TO DO: Extract, from the listing that follows, each line containing the word "성립한다".

INFORMATION:
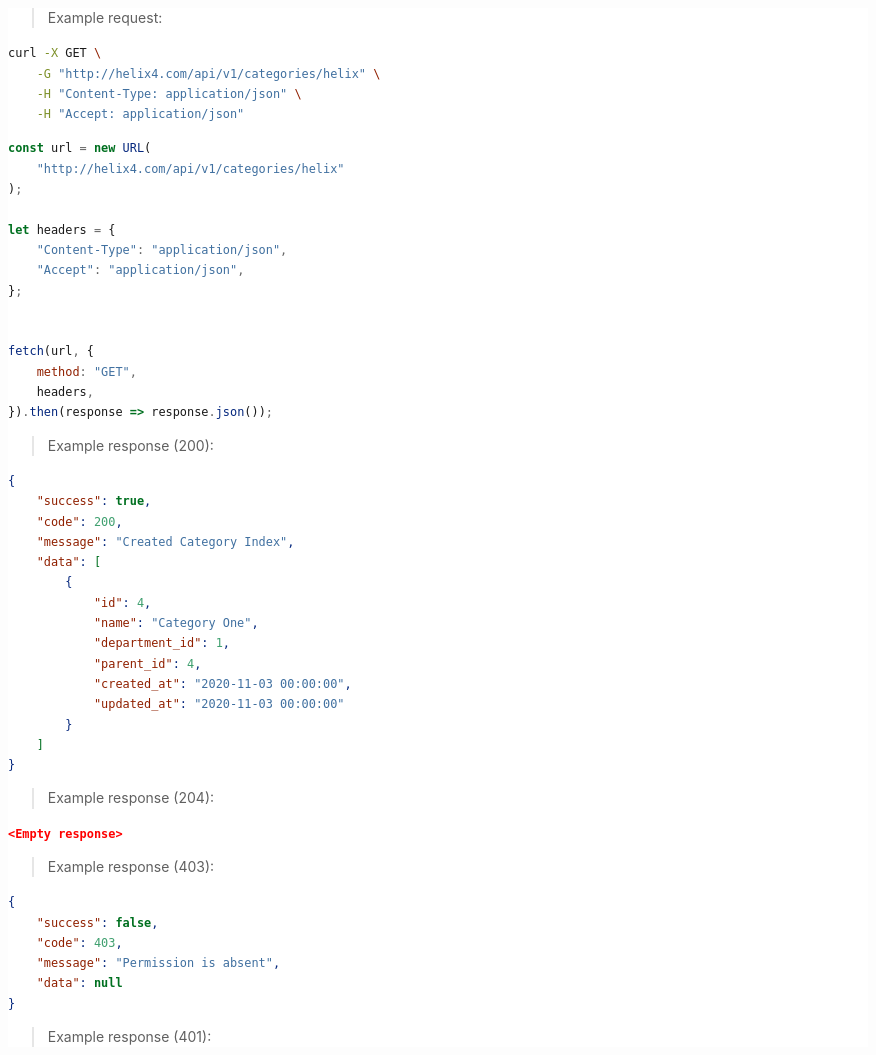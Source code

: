 

> Example request:

```bash
curl -X GET \
    -G "http://helix4.com/api/v1/categories/helix" \
    -H "Content-Type: application/json" \
    -H "Accept: application/json"
```

```javascript
const url = new URL(
    "http://helix4.com/api/v1/categories/helix"
);

let headers = {
    "Content-Type": "application/json",
    "Accept": "application/json",
};


fetch(url, {
    method: "GET",
    headers,
}).then(response => response.json());
```


> Example response (200):

```json
{
    "success": true,
    "code": 200,
    "message": "Created Category Index",
    "data": [
        {
            "id": 4,
            "name": "Category One",
            "department_id": 1,
            "parent_id": 4,
            "created_at": "2020-11-03 00:00:00",
            "updated_at": "2020-11-03 00:00:00"
        }
    ]
}
```
> Example response (204):

```json
<Empty response>
```
> Example response (403):

```json
{
    "success": false,
    "code": 403,
    "message": "Permission is absent",
    "data": null
}
```
> Example response (401):
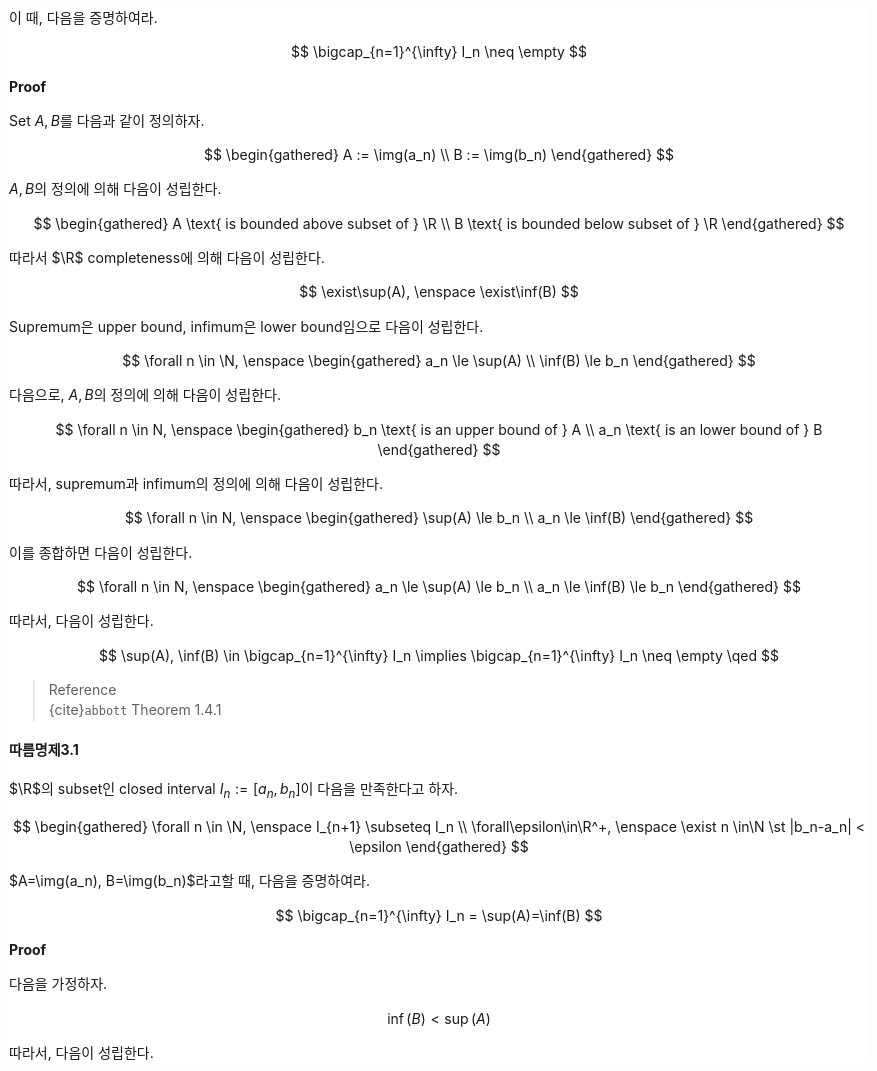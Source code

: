 이 때, 다음을 증명하여라.

$$ \bigcap_{n=1}^{\infty} I_n \neq \empty $$

**Proof**

Set $A,B$를 다음과 같이 정의하자.

$$ \begin{gathered} A := \img(a_n) \\ B := \img(b_n) \end{gathered}  $$

$A,B$의 정의에 의해 다음이 성립한다.

$$ \begin{gathered} A \text{ is bounded above subset of } \R \\ B \text{ is bounded below subset of } \R \end{gathered} $$

따라서 $\R$ completeness에 의해 다음이 성립한다.

$$ \exist\sup(A), \enspace \exist\inf(B) $$

Supremum은 upper bound, infimum은 lower bound임으로 다음이 성립한다.

$$ \forall n \in \N, \enspace \begin{gathered} a_n \le \sup(A) \\ \inf(B) \le b_n \end{gathered} $$

다음으로, $A,B$의 정의에 의해 다음이 성립한다.

$$ \forall n \in N, \enspace \begin{gathered} b_n \text{ is an upper bound of } A \\ a_n \text{ is an lower bound of } B \end{gathered}  $$

따라서, supremum과 infimum의 정의에 의해 다음이 성립한다.

$$ \forall n \in N, \enspace \begin{gathered} \sup(A) \le b_n \\ a_n \le \inf(B) \end{gathered} $$

이를 종합하면 다음이 성립한다.

$$ \forall n \in N, \enspace \begin{gathered} a_n \le \sup(A) \le b_n \\ a_n \le \inf(B) \le b_n \end{gathered} $$

따라서, 다음이 성립한다.

$$ \sup(A), \inf(B) \in \bigcap_{n=1}^{\infty} I_n \implies \bigcap_{n=1}^{\infty} I_n \neq \empty \qed $$

> Reference  
> {cite}`abbott` Theorem 1.4.1

#### 따름명제3.1
$\R$의 subset인 closed interval $I_n := [a_n, b_n]$이 다음을 만족한다고 하자.

$$ \begin{gathered} \forall n \in \N, \enspace  I_{n+1} \subseteq I_n \\ \forall\epsilon\in\R^+, \enspace \exist n \in\N \st |b_n-a_n| < \epsilon \end{gathered} $$

$A=\img(a_n), B=\img(b_n)$라고할 때, 다음을 증명하여라.

$$ \bigcap_{n=1}^{\infty} I_n = \sup(A)=\inf(B) $$

**Proof**

다음을 가정하자.

$$ \inf(B) < \sup(A) $$

따라서, 다음이 성립한다.
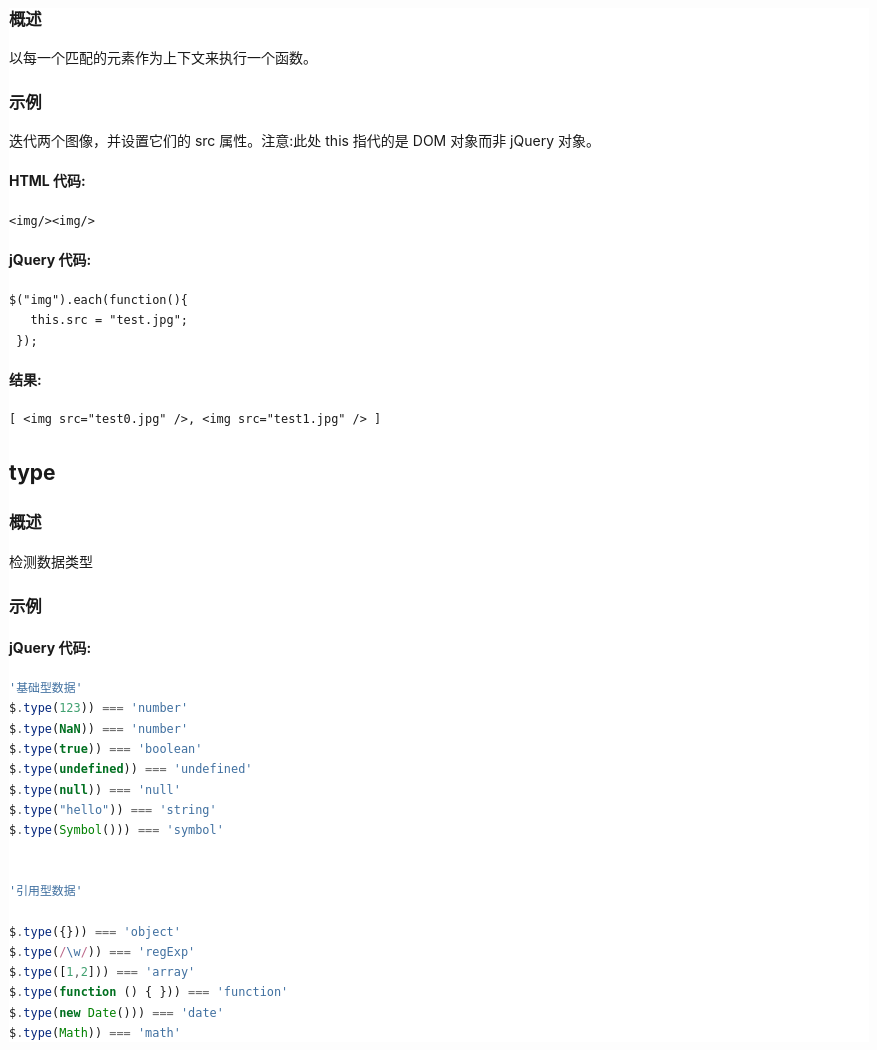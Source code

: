 ### 概述

以每一个匹配的元素作为上下文来执行一个函数。

### 示例

迭代两个图像，并设置它们的 src 属性。注意:此处 this 指代的是 DOM 对象而非 jQuery 对象。

#### HTML 代码:

```
<img/><img/>
```

#### jQuery 代码:

```
$("img").each(function(){
   this.src = "test.jpg";
 });
```

#### 结果:

```
[ <img src="test0.jpg" />, <img src="test1.jpg" /> ]
```



## type

### 概述

检测数据类型

### 示例

#### jQuery 代码:

```js
'基础型数据'
$.type(123)) === 'number'
$.type(NaN)) === 'number'
$.type(true)) === 'boolean'
$.type(undefined)) === 'undefined'
$.type(null)) === 'null'
$.type("hello")) === 'string'
$.type(Symbol())) === 'symbol'


'引用型数据'

$.type({})) === 'object'
$.type(/\w/)) === 'regExp'
$.type([1,2])) === 'array'
$.type(function () { })) === 'function'
$.type(new Date())) === 'date'
$.type(Math)) === 'math'
```




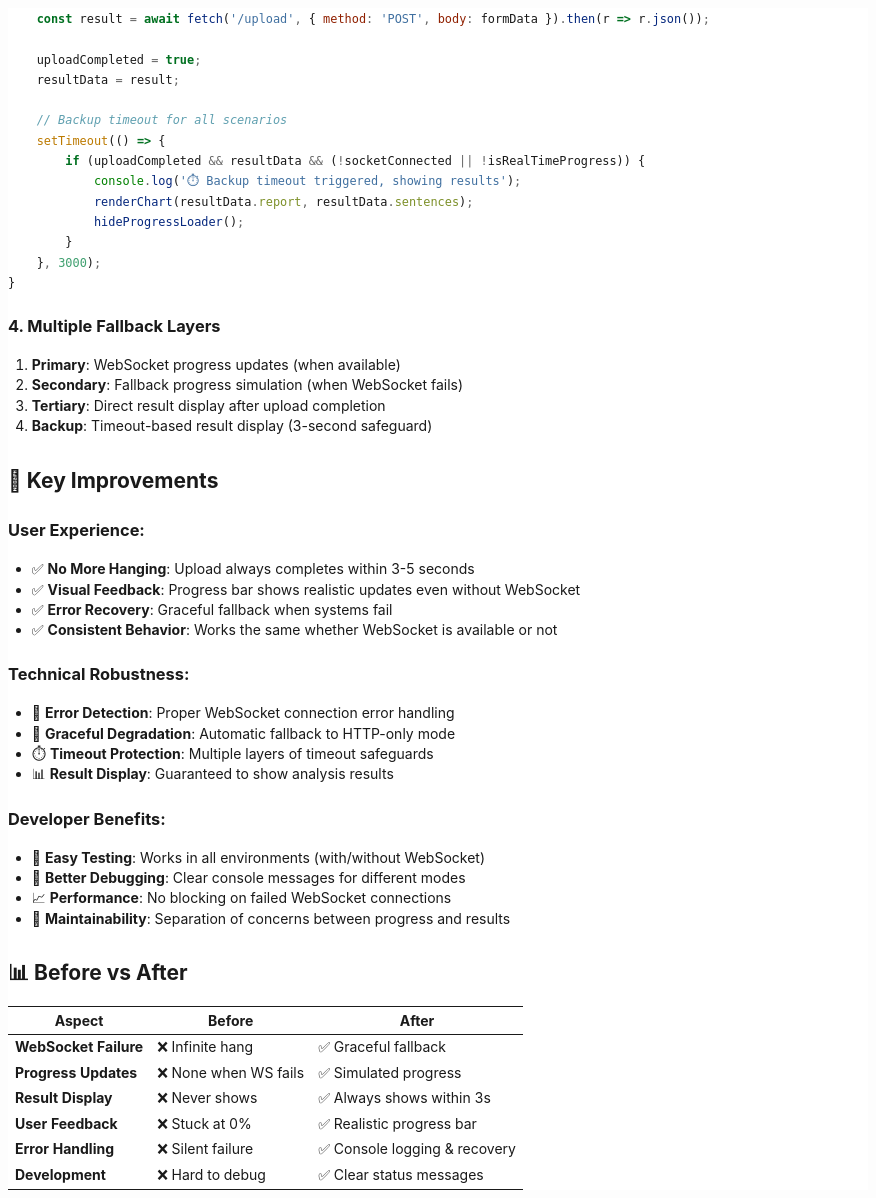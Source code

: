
 ```javascript
    const result = await fetch('/upload', { method: 'POST', body: formData }).then(r => r.json());
    
    uploadCompleted = true;
    resultData = result;
    
    // Backup timeout for all scenarios
    setTimeout(() => {
        if (uploadCompleted && resultData && (!socketConnected || !isRealTimeProgress)) {
            console.log('⏱️ Backup timeout triggered, showing results');
            renderChart(resultData.report, resultData.sentences);
            hideProgressLoader();
        }
    }, 3000);
}
```

### **4. Multiple Fallback Layers**
1. **Primary**: WebSocket progress updates (when available)
2. **Secondary**: Fallback progress simulation (when WebSocket fails)
3. **Tertiary**: Direct result display after upload completion
4. **Backup**: Timeout-based result display (3-second safeguard)

## 🎯 **Key Improvements**

### **User Experience:**
- ✅ **No More Hanging**: Upload always completes within 3-5 seconds
- ✅ **Visual Feedback**: Progress bar shows realistic updates even without WebSocket
- ✅ **Error Recovery**: Graceful fallback when systems fail
- ✅ **Consistent Behavior**: Works the same whether WebSocket is available or not

### **Technical Robustness:**
- 🔧 **Error Detection**: Proper WebSocket connection error handling
- 🔄 **Graceful Degradation**: Automatic fallback to HTTP-only mode
- ⏱️ **Timeout Protection**: Multiple layers of timeout safeguards
- 📊 **Result Display**: Guaranteed to show analysis results

### **Developer Benefits:**
- 🧪 **Easy Testing**: Works in all environments (with/without WebSocket)
- 🐛 **Better Debugging**: Clear console messages for different modes
- 📈 **Performance**: No blocking on failed WebSocket connections
- 🔧 **Maintainability**: Separation of concerns between progress and results

## 📊 **Before vs After**

| Aspect | Before | After |
|--------|---------|--------|
| **WebSocket Failure** | ❌ Infinite hang | ✅ Graceful fallback |
| **Progress Updates** | ❌ None when WS fails | ✅ Simulated progress |
| **Result Display** | ❌ Never shows | ✅ Always shows within 3s |
| **User Feedback** | ❌ Stuck at 0% | ✅ Realistic progress bar |
| **Error Handling** | ❌ Silent failure | ✅ Console logging & recovery |
| **Development** | ❌ Hard to debug | ✅ Clear status messages |
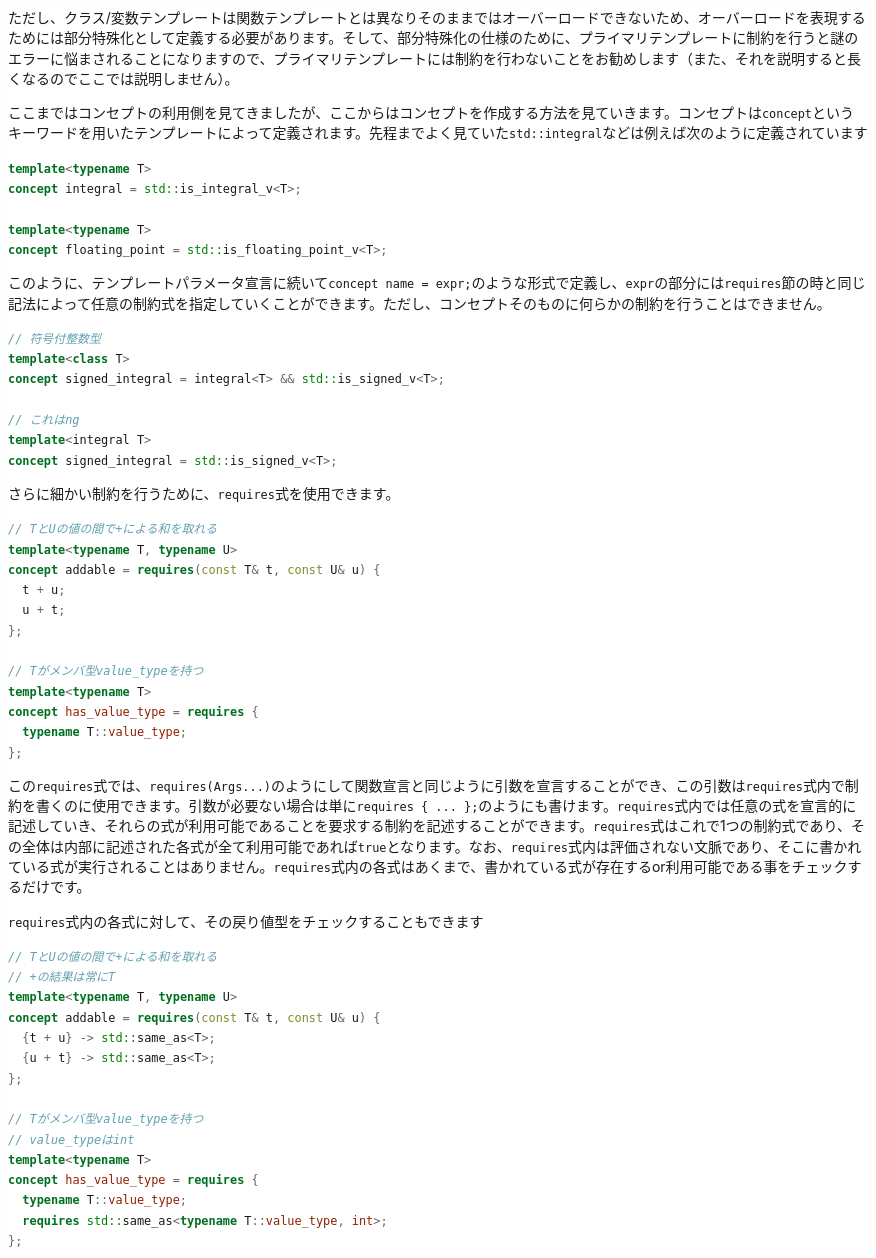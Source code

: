 ただし、クラス/変数テンプレートは関数テンプレートとは異なりそのままではオーバーロードできないため、オーバーロードを表現するためには部分特殊化として定義する必要があります。そして、部分特殊化の仕様のために、プライマリテンプレートに制約を行うと謎のエラーに悩まされることになりますので、プライマリテンプレートには制約を行わないことをお勧めします（また、それを説明すると長くなるのでここでは説明しません）。

ここまではコンセプトの利用側を見てきましたが、ここからはコンセプトを作成する方法を見ていきます。コンセプトは`concept`というキーワードを用いたテンプレートによって定義されます。先程までよく見ていた`std::integral`などは例えば次のように定義されています

```cpp
template<typename T>
concept integral = std::is_integral_v<T>;

template<typename T>
concept floating_point = std::is_floating_point_v<T>;
```

このように、テンプレートパラメータ宣言に続いて`concept name = expr;`のような形式で定義し、`expr`の部分には`requires`節の時と同じ記法によって任意の制約式を指定していくことができます。ただし、コンセプトそのものに何らかの制約を行うことはできません。

```cpp
// 符号付整数型
template<class T>
concept signed_integral = integral<T> && std::is_signed_v<T>;

// これはng
template<integral T>
concept signed_integral = std::is_signed_v<T>;
```

さらに細かい制約を行うために、`requires`式を使用できます。

```cpp
// TとUの値の間で+による和を取れる
template<typename T, typename U>
concept addable = requires(const T& t, const U& u) {
  t + u;
  u + t;
};

// Tがメンバ型value_typeを持つ
template<typename T>
concept has_value_type = requires {
  typename T::value_type;
};
```

この`requires`式では、`requires(Args...)`のようにして関数宣言と同じように引数を宣言することができ、この引数は`requires`式内で制約を書くのに使用できます。引数が必要ない場合は単に`requires { ... };`のようにも書けます。`requires`式内では任意の式を宣言的に記述していき、それらの式が利用可能であることを要求する制約を記述することができます。`requires`式はこれで1つの制約式であり、その全体は内部に記述された各式が全て利用可能であれば`true`となります。なお、`requires`式内は評価されない文脈であり、そこに書かれている式が実行されることはありません。`requires`式内の各式はあくまで、書かれている式が存在するor利用可能である事をチェックするだけです。

`requires`式内の各式に対して、その戻り値型をチェックすることもできます

```cpp
// TとUの値の間で+による和を取れる
// +の結果は常にT
template<typename T, typename U>
concept addable = requires(const T& t, const U& u) {
  {t + u} -> std::same_as<T>;
  {u + t} -> std::same_as<T>;
};

// Tがメンバ型value_typeを持つ
// value_typeはint
template<typename T>
concept has_value_type = requires {
  typename T::value_type;
  requires std::same_as<typename T::value_type, int>;
};
```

TASK RESULT:
$A,B$의 정의에 의해 다음이 성립한다.
따라서 $\R$ completeness에 의해 다음이 성립한다.
Supremum은 upper bound, infimum은 lower bound임으로 다음이 성립한다.
다음으로, $A,B$의 정의에 의해 다음이 성립한다.
따라서, supremum과 infimum의 정의에 의해 다음이 성립한다.
이를 종합하면 다음이 성립한다.
따라서, 다음이 성립한다.
따라서, 다음이 성립한다.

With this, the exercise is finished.